Saturday, June 26, 2010

Better U.S.-China Mil Relations Hinge on Taiwan Arms

Defense News

06/14/2010

Better U.S.-China Mil Relations Hinge on Taiwan Arms

By WENDELL MINNICK 


SINGAPORE — U.S. attempts to restart military­-to-military exchanges with China, canceled in January after Washington released a $6.5 billion arms package to Taiwan, appear doomed for the time being. 



Chinese delegates to the Shangri-La Dialogue here earlier this month said Beijing fears President Barack Obama’s administration will also approve Taiwan’s request for 66 F-16C/D fighters, and that no military relations were possible until the issue is concluded.



Yet the Chinese delegation, made up of academics as well as government and military officials, did not appear to be completely unified about Beijing’s tough stance. Some supported lifting the ban on military exchanges, despite politics.

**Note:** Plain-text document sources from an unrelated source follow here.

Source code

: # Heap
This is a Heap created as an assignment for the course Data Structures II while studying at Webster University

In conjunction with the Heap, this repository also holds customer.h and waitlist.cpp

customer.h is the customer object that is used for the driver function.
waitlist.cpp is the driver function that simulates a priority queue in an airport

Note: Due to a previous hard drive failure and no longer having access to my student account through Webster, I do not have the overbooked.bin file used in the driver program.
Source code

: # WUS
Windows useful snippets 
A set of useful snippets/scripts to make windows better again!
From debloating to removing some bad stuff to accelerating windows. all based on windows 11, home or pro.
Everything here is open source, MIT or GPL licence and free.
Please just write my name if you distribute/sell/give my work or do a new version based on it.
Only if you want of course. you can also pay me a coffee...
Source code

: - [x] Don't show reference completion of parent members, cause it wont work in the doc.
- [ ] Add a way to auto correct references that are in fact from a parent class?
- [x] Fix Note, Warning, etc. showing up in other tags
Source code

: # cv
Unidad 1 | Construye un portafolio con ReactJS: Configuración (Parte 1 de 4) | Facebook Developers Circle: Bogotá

The leaders of the People’s Liberation Army (PLA) are behaving like “adolescents,” one member said. This is not a “mature way to conduct business with the U.S.”

Others supported a tougher line. During a question-and-answer period with U.S. Defense Secretary Robert Gates, PLA Maj. Gen. Zhu Chenghu said Washington was treating Beijing as an enemy and hurting China’s “core interests” by selling arms to Taiwan. Gates denied that.

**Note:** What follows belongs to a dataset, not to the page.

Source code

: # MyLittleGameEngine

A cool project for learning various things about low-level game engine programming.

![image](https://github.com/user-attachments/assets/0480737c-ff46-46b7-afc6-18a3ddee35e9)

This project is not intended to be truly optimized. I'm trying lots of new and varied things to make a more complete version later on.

“There are certainly different points of view in China on how China should respond to U.S. arms sales to Taiwan and other steps by the United States that challenge China’s core interests,” said Bonnie Glaser, a China specialist at the Center for Strategic and International Studies (CSIS) in Washington, who attended both the U.S.-China Strategic and Economic Dialogue (SED) and the Shangri-La.

“Those who are confident about China’s power position relative to the United States and are deeply suspicious of U.S. intentions toward China are willing to stand up to the United States and demand concessions.” But others said the PLA itself was not bucking its civilian masters.



“There is no evidence that the Chinese military takes forward-leaning positions ahead of, much less counter to, the PRC civilian leadership,” said Dean Cheng, a China specialist at the Heritage Foundation. “I believe that Gates is being ill-served if he is being advised that there is some kind of factionalism, or that the PLA is operating ‘off the reservation.’”

Another China-watcher, Larry Wortzel of the U.S.-China Economic and Security Review Commission, noted the PLA makes few foreign-policy decisions of its own, but rather, acts within the broader foreign policy guidance of the Central Military Commission and the Politburo Standing Committee.



“Generally, the approach seeks to take advantage of American eagerness to ‘engage’ and the naïveté of senior U.S. officers and civilians that drinking tea and looking at bases changes approaches fundamental to national interest. For the Chinese, it does not,” Wortzel said.

To be certain, senior U.S. officials want to move on from basic functions to substantive discussions about, say, freedom of navigation in the South China Sea.



But to the Chinese, even launching discussions about such matters would constitute “yielding or compromising on strongly held general principles, so they don’t engage,” Wortzel said.



In their drive to kill Taiwan’s request for new F-16s, China is ignoring direct dialogue with senior U.S. defense officials, preferring instead to influence Washington through retired U.S. generals, Wortzel said.



“The Chinese side understands that the United States participants are now senior retired officers with deep ties to major corporations and boards that do business with China,” Wortzel said.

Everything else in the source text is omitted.